After=sleep.target sys-subsystem-net-devices-%i.device
...

netctl-auto does not automatically unblock a wireless card to use an interface

Many laptops have a hardware button (or switch) to turn off wireless card, however, the card can also be blocked by the kernel. This can be handled by rfkill.

If you want netctl-auto to automatically unblock your wireless card to connect to a particular network, set RFKill=++auto++ option for the wireless connection of your choice, as specified in the netctl.profile(5).

RTNETLINK answers: File exists (with multiple NICs)

This is a very misleading response, it really means that you have assigned a default gateway in an earlier netctl control file. When netctl starts up the n-th NIC and goes to set its local route, it fails because there is already a default route from n-1.

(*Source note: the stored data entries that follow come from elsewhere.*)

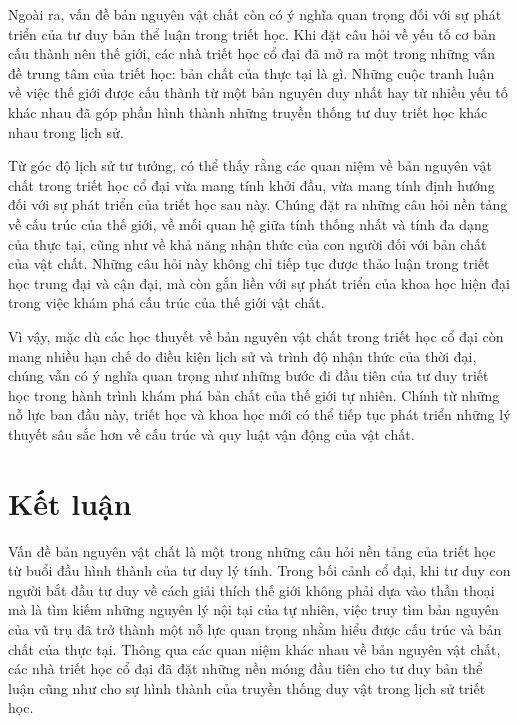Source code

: \documentclass[14pt,a4paper]{extarticle}
\begin{document}
Ngoài ra, vấn đề bản nguyên vật chất còn có ý nghĩa quan trọng đối với sự phát triển của tư duy bản thể luận trong triết học. Khi đặt câu hỏi về yếu tố cơ bản cấu thành nên thế giới, các nhà triết học cổ đại đã mở ra một trong những vấn đề trung tâm của triết học: bản chất của thực tại là gì. Những cuộc tranh luận về việc thế giới được cấu thành từ một bản nguyên duy nhất hay từ nhiều yếu tố khác nhau đã góp phần hình thành những truyền thống tư duy triết học khác nhau trong lịch sử.

Từ góc độ lịch sử tư tưởng, có thể thấy rằng các quan niệm về bản nguyên vật chất trong triết học cổ đại vừa mang tính khởi đầu, vừa mang tính định hướng đối với sự phát triển của triết học sau này. Chúng đặt ra những câu hỏi nền tảng về cấu trúc của thế giới, về mối quan hệ giữa tính thống nhất và tính đa dạng của thực tại, cũng như về khả năng nhận thức của con người đối với bản chất của vật chất. Những câu hỏi này không chỉ tiếp tục được thảo luận trong triết học trung đại và cận đại, mà còn gắn liền với sự phát triển của khoa học hiện đại trong việc khám phá cấu trúc của thế giới vật chất.

Vì vậy, mặc dù các học thuyết về bản nguyên vật chất trong triết học cổ đại còn mang nhiều hạn chế do điều kiện lịch sử và trình độ nhận thức của thời đại, chúng vẫn có ý nghĩa quan trọng như những bước đi đầu tiên của tư duy triết học trong hành trình khám phá bản chất của thế giới tự nhiên. Chính từ những nỗ lực ban đầu này, triết học và khoa học mới có thể tiếp tục phát triển những lý thuyết sâu sắc hơn về cấu trúc và quy luật vận động của vật chất.

\section*{Kết luận}

Vấn đề bản nguyên vật chất là một trong những câu hỏi nền tảng của triết học từ buổi đầu hình thành của tư duy lý tính. Trong bối cảnh cổ đại, khi tư duy con người bắt đầu tư duy về cách giải thích thế giới không phải dựa vào thần thoại mà là tìm kiếm những nguyên lý nội tại của tự nhiên, việc truy tìm bản nguyên của vũ trụ đã trở thành một nỗ lực quan trọng nhằm hiểu được cấu trúc và bản chất của thực tại. Thông qua các quan niệm khác nhau về bản nguyên vật chất, các nhà triết học cổ đại đã đặt những nền móng đầu tiên cho tư duy bản thể luận cũng như cho sự hình thành của truyền thống duy vật trong lịch sử triết học.
\end{document}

Remove it and everything works, except you no longer have a default route and so cannot access things such as the internet. ExecUpPost does not work as it gets executed for each network card.

A possible solution is creating a new service. Replace "FIRST_INTERFACE" and "SECOND_INTERFACE" with your interface names, and replace "192.168.xxx.yyy" with your default gateway.

/etc/systemd/system/defaultrouter.service
[Unit]
Description="Configure default gateway"
Requires=netctl@FIRST_INTERFACE.service netctl@SECOND_INTERFACE.service
After=netctl@FIRST_INTERFACE.service netctl@SECOND_INTERFACE.service

[Service]
Type=oneshot
ExecStart=/usr/bin/ip route add default via 192.168.xxx.yyy

[Install]
WantedBy=network-online.target

Problems with eduroam and other MSCHAPv2 connections

See wpa_supplicant#Problems with eduroam and other MSCHAPv2 connections.

Journal warnings for profiles using .include directives

Profiles still using systemd's old .include directives will produce journal warnings, for example:

systemd[1]: /etc/systemd/system/netctl@<profile>.service:1: .include directives are deprecated, and support for them will be removed in a future version of systemd. Please use drop-in files instead.

See FS#59494 for details.

Executing

netctl reenable profile

will update the profile to the new drop-in unit file format.

Hooks do not work

If you have multiple hooks in /etc/netctl/hooks/, variables like ExecUpPost and ExecDownPre will be executed only from one file. To fix this, define the variables like this:

/etc/netctl/hooks/test
ExecUpPost="some command ; "$ExecUpPost
ExecDownPre="some command ; "$ExecDownPre

This will append your commands to be executed with already defined ones.